I take on side work as a contractor where I bid on projects I'm interested in. Some of my clients are corporations or companies that I know have large budgets and are in it for the money; I have no guilt at charging what I think they're willing to pay (and I know they're still profiting off my work). One client pays me for a full-day even when I only work a few hours (which is like earning triple rate), and I'm like, f'yeah!

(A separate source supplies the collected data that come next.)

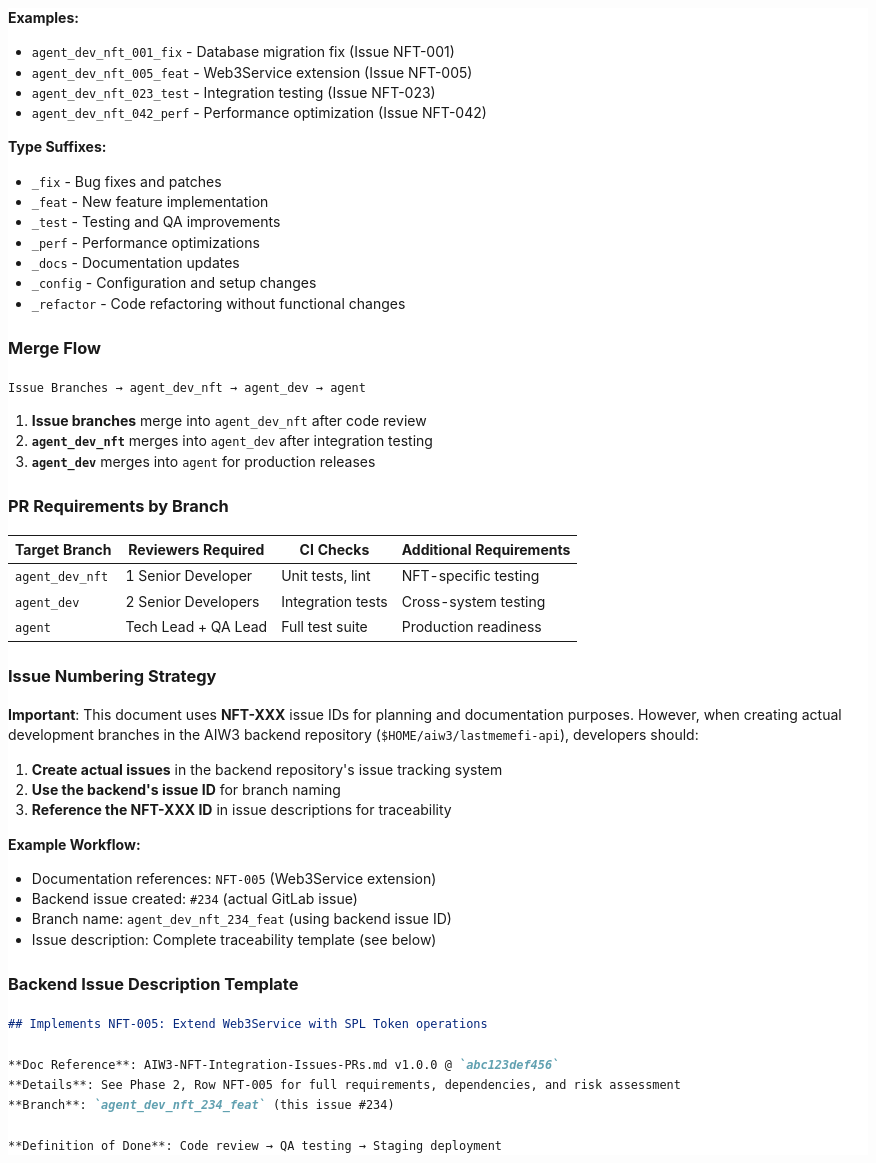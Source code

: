 **Examples:**
- `agent_dev_nft_001_fix` - Database migration fix (Issue NFT-001)
- `agent_dev_nft_005_feat` - Web3Service extension (Issue NFT-005) 
- `agent_dev_nft_023_test` - Integration testing (Issue NFT-023)
- `agent_dev_nft_042_perf` - Performance optimization (Issue NFT-042)

**Type Suffixes:**
- `_fix` - Bug fixes and patches
- `_feat` - New feature implementation  
- `_test` - Testing and QA improvements
- `_perf` - Performance optimizations
- `_docs` - Documentation updates
- `_config` - Configuration and setup changes
- `_refactor` - Code refactoring without functional changes

### Merge Flow

```
Issue Branches → agent_dev_nft → agent_dev → agent
```

1. **Issue branches** merge into `agent_dev_nft` after code review
2. **`agent_dev_nft`** merges into `agent_dev` after integration testing
3. **`agent_dev`** merges into `agent` for production releases

### PR Requirements by Branch

| Target Branch | Reviewers Required | CI Checks | Additional Requirements |
|---------------|-------------------|-----------|------------------------|
| `agent_dev_nft` | 1 Senior Developer | Unit tests, lint | NFT-specific testing |
| `agent_dev` | 2 Senior Developers | Integration tests | Cross-system testing |
| `agent` | Tech Lead + QA Lead | Full test suite | Production readiness |

### Issue Numbering Strategy

**Important**: This document uses **NFT-XXX** issue IDs for planning and documentation purposes. However, when creating actual development branches in the AIW3 backend repository (`$HOME/aiw3/lastmemefi-api`), developers should:

1. **Create actual issues** in the backend repository's issue tracking system
2. **Use the backend's issue ID** for branch naming
3. **Reference the NFT-XXX ID** in issue descriptions for traceability

**Example Workflow:**
- Documentation references: `NFT-005` (Web3Service extension)  
- Backend issue created: `#234` (actual GitLab issue)
- Branch name: `agent_dev_nft_234_feat` (using backend issue ID)
- Issue description: Complete traceability template (see below)

### Backend Issue Description Template

```markdown
## Implements NFT-005: Extend Web3Service with SPL Token operations

**Doc Reference**: AIW3-NFT-Integration-Issues-PRs.md v1.0.0 @ `abc123def456`  
**Details**: See Phase 2, Row NFT-005 for full requirements, dependencies, and risk assessment  
**Branch**: `agent_dev_nft_234_feat` (this issue #234)

**Definition of Done**: Code review → QA testing → Staging deployment
```
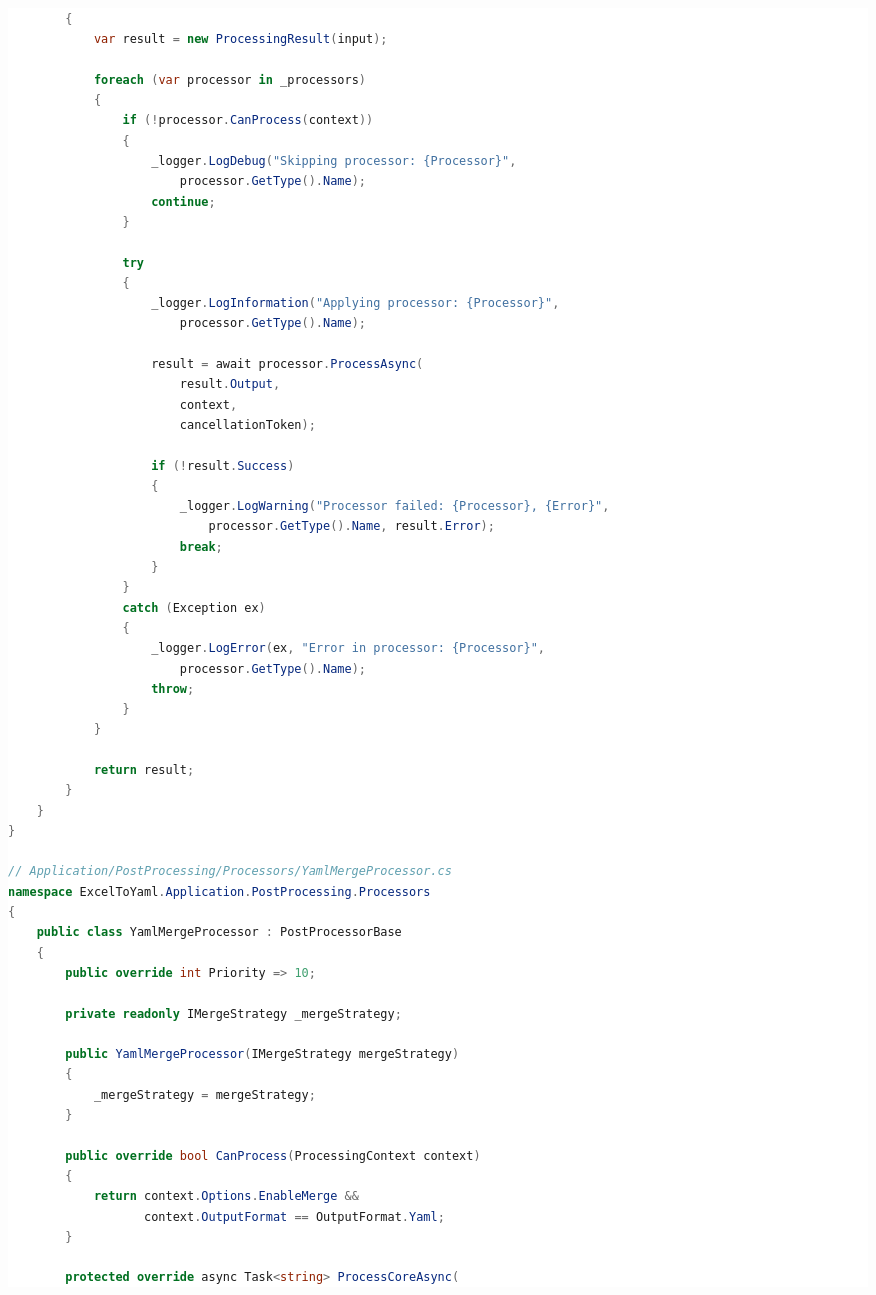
 ```csharp
        {
            var result = new ProcessingResult(input);
            
            foreach (var processor in _processors)
            {
                if (!processor.CanProcess(context))
                {
                    _logger.LogDebug("Skipping processor: {Processor}", 
                        processor.GetType().Name);
                    continue;
                }
                
                try
                {
                    _logger.LogInformation("Applying processor: {Processor}", 
                        processor.GetType().Name);
                    
                    result = await processor.ProcessAsync(
                        result.Output, 
                        context, 
                        cancellationToken);
                    
                    if (!result.Success)
                    {
                        _logger.LogWarning("Processor failed: {Processor}, {Error}", 
                            processor.GetType().Name, result.Error);
                        break;
                    }
                }
                catch (Exception ex)
                {
                    _logger.LogError(ex, "Error in processor: {Processor}", 
                        processor.GetType().Name);
                    throw;
                }
            }
            
            return result;
        }
    }
}

// Application/PostProcessing/Processors/YamlMergeProcessor.cs
namespace ExcelToYaml.Application.PostProcessing.Processors
{
    public class YamlMergeProcessor : PostProcessorBase
    {
        public override int Priority => 10;
        
        private readonly IMergeStrategy _mergeStrategy;
        
        public YamlMergeProcessor(IMergeStrategy mergeStrategy)
        {
            _mergeStrategy = mergeStrategy;
        }
        
        public override bool CanProcess(ProcessingContext context)
        {
            return context.Options.EnableMerge && 
                   context.OutputFormat == OutputFormat.Yaml;
        }
        
        protected override async Task<string> ProcessCoreAsync(
```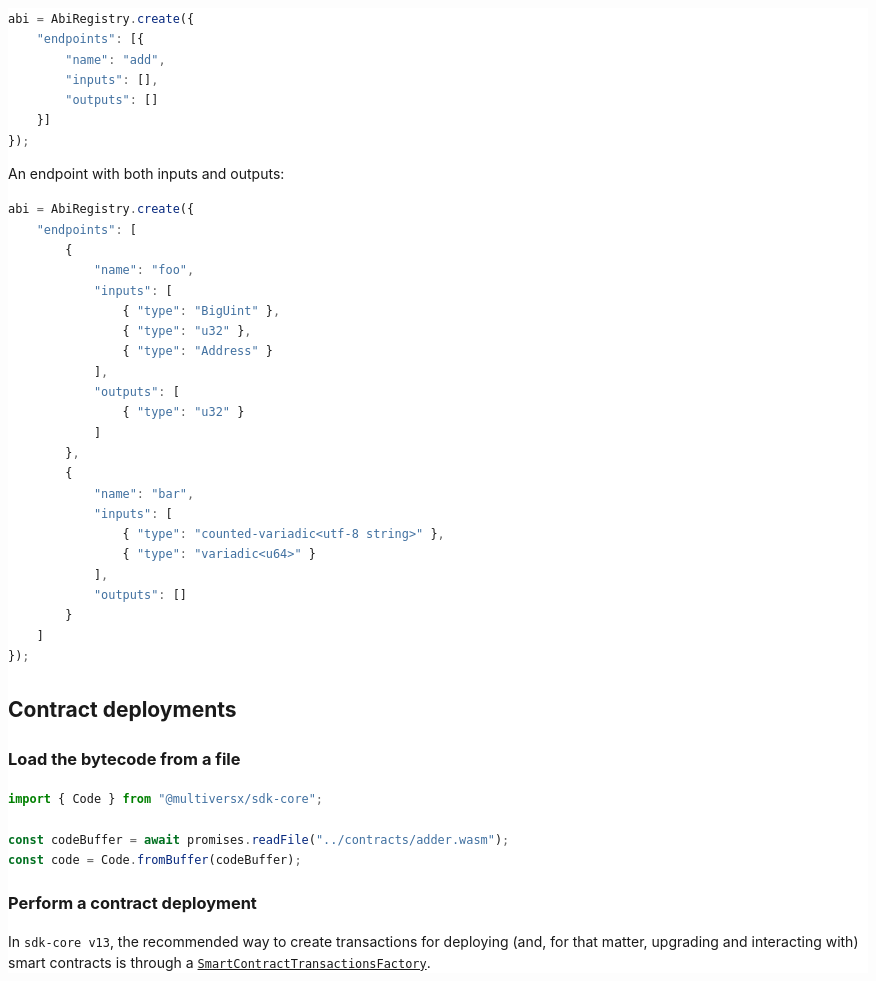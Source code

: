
 ```js
abi = AbiRegistry.create({
    "endpoints": [{
        "name": "add",
        "inputs": [],
        "outputs": []
    }]
});
```

An endpoint with both inputs and outputs:

```js
abi = AbiRegistry.create({
    "endpoints": [
        {
            "name": "foo",
            "inputs": [
                { "type": "BigUint" },
                { "type": "u32" },
                { "type": "Address" }
            ],
            "outputs": [
                { "type": "u32" }
            ]
        },
        {
            "name": "bar",
            "inputs": [
                { "type": "counted-variadic<utf-8 string>" },
                { "type": "variadic<u64>" }
            ],
            "outputs": []
        }
    ]
});
```

## Contract deployments

### Load the bytecode from a file

```js
import { Code } from "@multiversx/sdk-core";

const codeBuffer = await promises.readFile("../contracts/adder.wasm");
const code = Code.fromBuffer(codeBuffer);
```

### Perform a contract deployment

In `sdk-core v13`, the recommended way to create transactions for deploying
(and, for that matter, upgrading and interacting with)
smart contracts is through a [`SmartContractTransactionsFactory`](https://multiversx.github.io/mx-sdk-js-core/v13/classes/SmartContractTransactionsFactory.html).
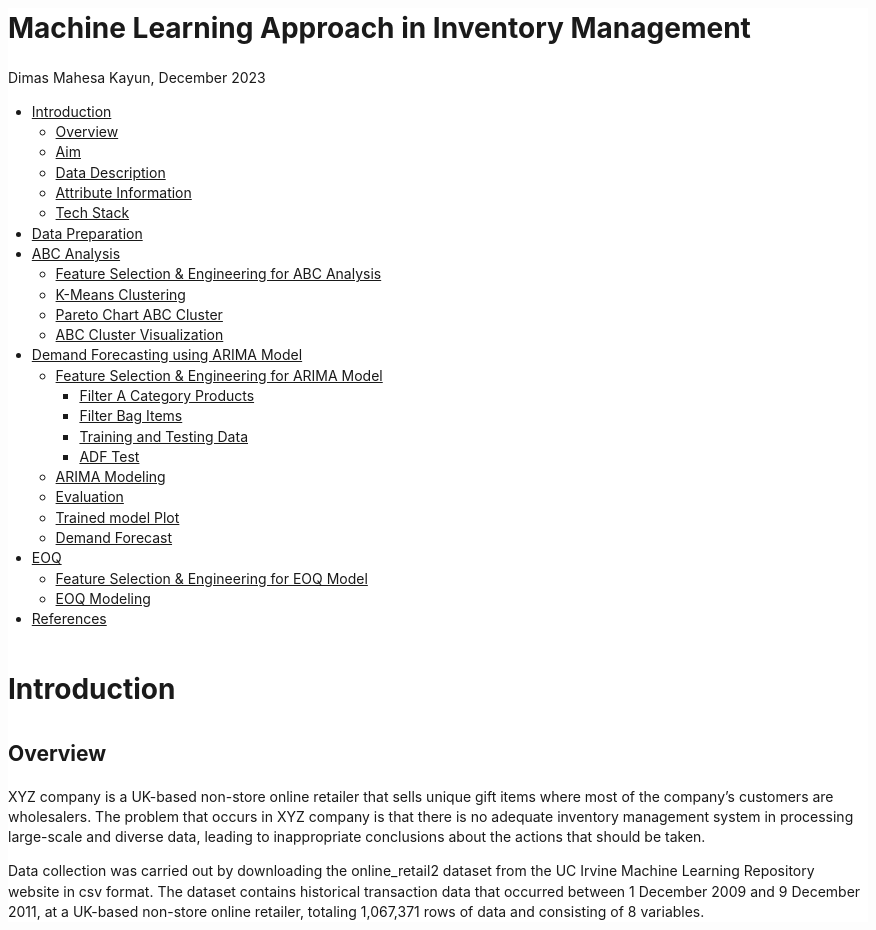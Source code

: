 Machine Learning Approach in Inventory Management
================
Dimas Mahesa Kayun,
December 2023

- [Introduction](#introduction)
  - [Overview](#overview)
  - [Aim](#aim)
  - [Data Description](#data-description)
  - [Attribute Information](#attribute-information)
  - [Tech Stack](#tech-stack)
- [Data Preparation](#data-preparation)
- [ABC Analysis](#abc-analysis)
  - [Feature Selection & Engineering for ABC
    Analysis](#feature-selection--engineering-for-abc-analysis)
  - [K-Means Clustering](#k-means-clustering)
  - [Pareto Chart ABC Cluster](#pareto-chart-abc-cluster)
  - [ABC Cluster Visualization](#abc-cluster-visualization)
- [Demand Forecasting using ARIMA
  Model](#demand-forecasting-using-arima-model)
  - [Feature Selection & Engineering for ARIMA
    Model](#feature-selection--engineering-for-arima-model)
    - [Filter A Category Products](#filter-a-category-products)
    - [Filter Bag Items](#filter-bag-items)
    - [Training and Testing Data](#training-and-testing-data)
    - [ADF Test](#adf-test)
  - [ARIMA Modeling](#arima-modeling)
  - [Evaluation](#evaluation)
  - [Trained model Plot](#trained-model-plot)
  - [Demand Forecast](#demand-forecast)
- [EOQ](#eoq)
  - [Feature Selection & Engineering for EOQ
    Model](#feature-selection--engineering-for-eoq-model)
  - [EOQ Modeling](#eoq-modeling)
- [References](#references)

# Introduction

## Overview

XYZ company is a UK-based non-store online retailer that sells unique
gift items where most of the company’s customers are wholesalers. The
problem that occurs in XYZ company is that there is no adequate
inventory management system in processing large-scale and diverse data,
leading to inappropriate conclusions about the actions that should be
taken.

Data collection was carried out by downloading the online_retail2
dataset from the UC Irvine Machine Learning Repository website in csv
format. The dataset contains historical transaction data that occurred
between 1 December 2009 and 9 December 2011, at a UK-based non-store
online retailer, totaling 1,067,371 rows of data and consisting of 8
variables.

The problem I have is with indie clients and projects... the ones where someone is paying out of their own pocket, doing it for passion/art/creative fulfillment, a meaningful social cause, education purposes, etc. I'm not compromising my base rate, but I'm not charging double or triple when I could at times, or doing extra duties just for the sake of billing hours to clients who wouldn't care. I definitely find these projects fulfilling personally because I feel like I'm helping support their art or cause (most of the time the work I'm doing is pretty meaningless). But at the same time, I'm starting to get more clients who don't know the difference and are just coming in expecting to pay more. I don't know why I'm having trouble coming to terms with the fact that I should just take the money... that my guilt is costing me, not them.
I've talked to a couple colleagues about this, and they think I'm nuts. At the end of the day, it is about business, which I know! One colleague said, "if you don't charge it, someone else will." That still doesn't make it right to me, though.